──────── Source information

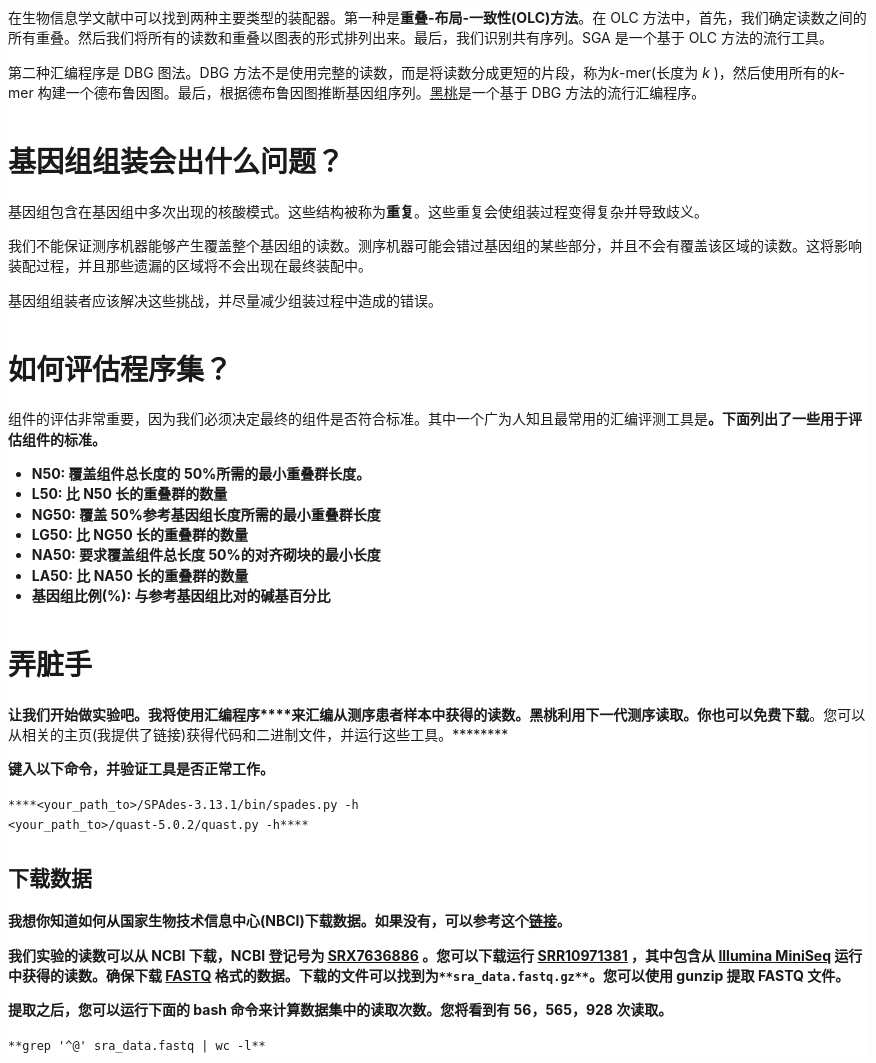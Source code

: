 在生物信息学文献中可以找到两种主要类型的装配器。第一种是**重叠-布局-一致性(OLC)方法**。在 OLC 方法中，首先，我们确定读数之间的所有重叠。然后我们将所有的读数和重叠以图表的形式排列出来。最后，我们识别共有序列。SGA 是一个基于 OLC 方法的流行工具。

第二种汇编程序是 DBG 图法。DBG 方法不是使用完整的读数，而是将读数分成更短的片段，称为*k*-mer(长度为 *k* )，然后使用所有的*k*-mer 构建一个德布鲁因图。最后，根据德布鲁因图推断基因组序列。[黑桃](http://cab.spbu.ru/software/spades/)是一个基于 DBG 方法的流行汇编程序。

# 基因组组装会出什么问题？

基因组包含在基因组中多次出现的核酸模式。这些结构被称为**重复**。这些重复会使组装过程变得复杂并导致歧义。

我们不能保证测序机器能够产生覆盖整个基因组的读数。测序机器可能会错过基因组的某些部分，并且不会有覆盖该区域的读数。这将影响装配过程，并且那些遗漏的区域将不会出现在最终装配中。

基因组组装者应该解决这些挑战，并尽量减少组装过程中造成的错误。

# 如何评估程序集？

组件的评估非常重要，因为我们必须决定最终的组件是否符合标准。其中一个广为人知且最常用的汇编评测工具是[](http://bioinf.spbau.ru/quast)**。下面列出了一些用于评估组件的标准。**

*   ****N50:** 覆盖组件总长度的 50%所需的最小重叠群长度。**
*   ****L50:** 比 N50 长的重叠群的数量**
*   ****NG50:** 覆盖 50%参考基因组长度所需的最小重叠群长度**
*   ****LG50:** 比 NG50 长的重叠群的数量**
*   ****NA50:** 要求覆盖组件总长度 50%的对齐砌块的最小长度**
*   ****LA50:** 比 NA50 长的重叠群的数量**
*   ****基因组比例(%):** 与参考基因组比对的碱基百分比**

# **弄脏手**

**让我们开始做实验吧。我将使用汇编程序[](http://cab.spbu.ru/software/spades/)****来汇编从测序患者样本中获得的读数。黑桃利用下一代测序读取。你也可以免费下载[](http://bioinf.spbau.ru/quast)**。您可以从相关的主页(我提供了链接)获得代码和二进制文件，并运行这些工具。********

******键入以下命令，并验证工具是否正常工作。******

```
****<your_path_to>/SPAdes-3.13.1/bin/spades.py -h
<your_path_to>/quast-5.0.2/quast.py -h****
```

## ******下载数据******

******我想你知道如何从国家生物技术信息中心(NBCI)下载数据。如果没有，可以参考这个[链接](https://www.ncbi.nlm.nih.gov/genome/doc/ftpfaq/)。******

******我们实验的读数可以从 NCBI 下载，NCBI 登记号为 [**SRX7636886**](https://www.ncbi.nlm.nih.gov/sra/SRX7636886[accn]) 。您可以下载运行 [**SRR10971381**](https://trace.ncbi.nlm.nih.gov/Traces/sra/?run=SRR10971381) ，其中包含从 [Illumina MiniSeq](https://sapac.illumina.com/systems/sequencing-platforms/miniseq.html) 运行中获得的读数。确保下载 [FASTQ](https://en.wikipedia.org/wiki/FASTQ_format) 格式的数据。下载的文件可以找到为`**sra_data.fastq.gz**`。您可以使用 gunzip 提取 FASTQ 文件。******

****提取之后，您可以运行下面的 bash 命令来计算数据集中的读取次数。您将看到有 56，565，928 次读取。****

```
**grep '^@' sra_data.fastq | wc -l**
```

────────────────
──────── Source information

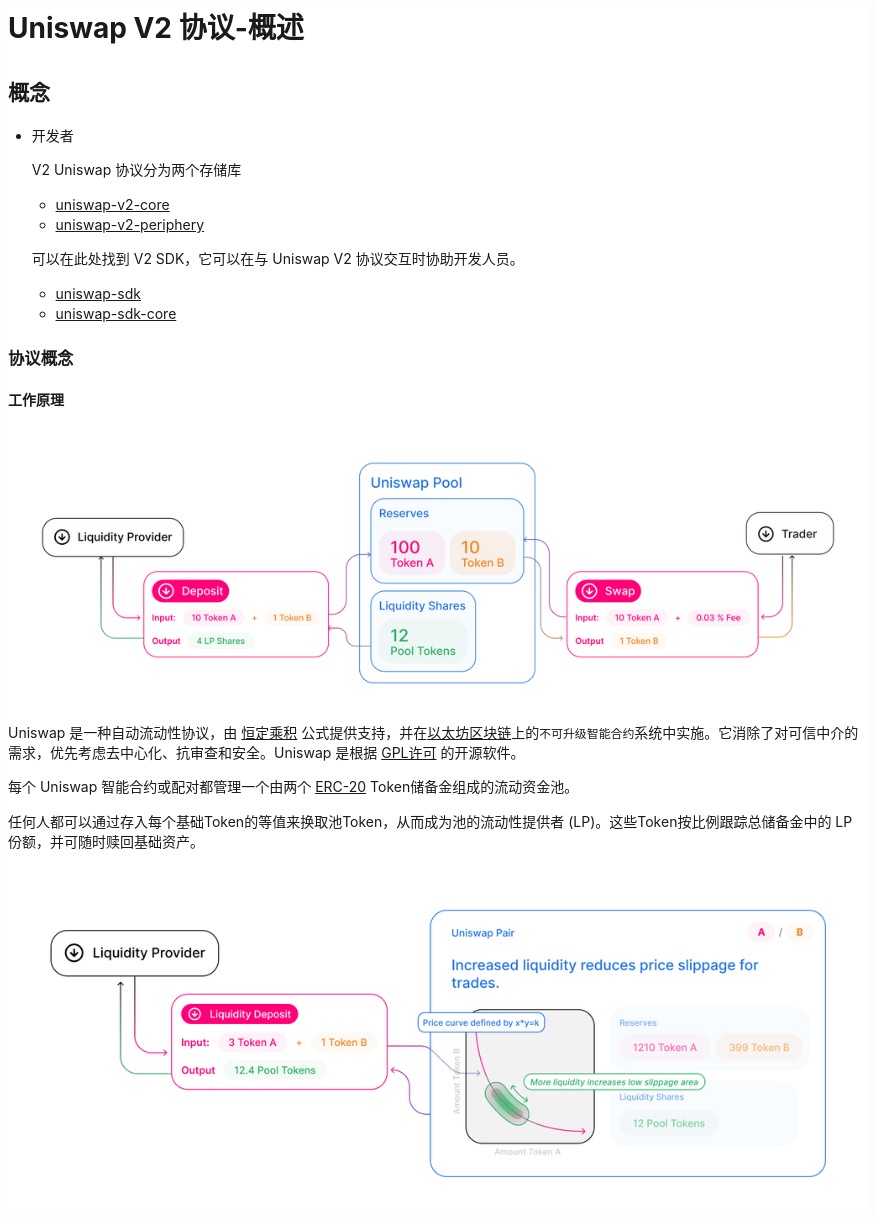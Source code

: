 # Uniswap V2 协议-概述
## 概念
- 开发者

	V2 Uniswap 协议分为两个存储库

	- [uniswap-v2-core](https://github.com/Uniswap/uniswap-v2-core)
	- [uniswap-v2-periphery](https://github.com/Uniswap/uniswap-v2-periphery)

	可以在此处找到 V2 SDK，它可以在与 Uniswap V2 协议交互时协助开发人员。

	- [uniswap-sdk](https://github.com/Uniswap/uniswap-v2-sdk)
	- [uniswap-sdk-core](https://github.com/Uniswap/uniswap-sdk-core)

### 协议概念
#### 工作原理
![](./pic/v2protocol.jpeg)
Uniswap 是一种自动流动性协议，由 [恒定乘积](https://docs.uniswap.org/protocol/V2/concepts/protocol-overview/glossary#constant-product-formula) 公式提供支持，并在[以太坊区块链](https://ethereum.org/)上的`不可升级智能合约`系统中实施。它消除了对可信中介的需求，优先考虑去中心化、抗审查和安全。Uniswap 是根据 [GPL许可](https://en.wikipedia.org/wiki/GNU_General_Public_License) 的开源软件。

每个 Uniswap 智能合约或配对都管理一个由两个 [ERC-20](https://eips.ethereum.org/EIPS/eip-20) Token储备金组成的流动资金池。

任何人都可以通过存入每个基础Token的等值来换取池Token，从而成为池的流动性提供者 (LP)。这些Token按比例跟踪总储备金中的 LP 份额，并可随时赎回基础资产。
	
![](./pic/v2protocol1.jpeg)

────────────────

● How to complete this task
Look over the records above, and wherever a line contains the string "bioinf", copy that line.

● Result of the exercise
组件的评估非常重要，因为我们必须决定最终的组件是否符合标准。其中一个广为人知且最常用的汇编评测工具是[](http://bioinf.spbau.ru/quast)**。下面列出了一些用于评估组件的标准。**
**让我们开始做实验吧。我将使用汇编程序[](http://cab.spbu.ru/software/spades/)****来汇编从测序患者样本中获得的读数。黑桃利用下一代测序读取。你也可以免费下载[](http://bioinf.spbau.ru/quast)**。您可以从相关的主页(我提供了链接)获得代码和二进制文件，并运行这些工具。********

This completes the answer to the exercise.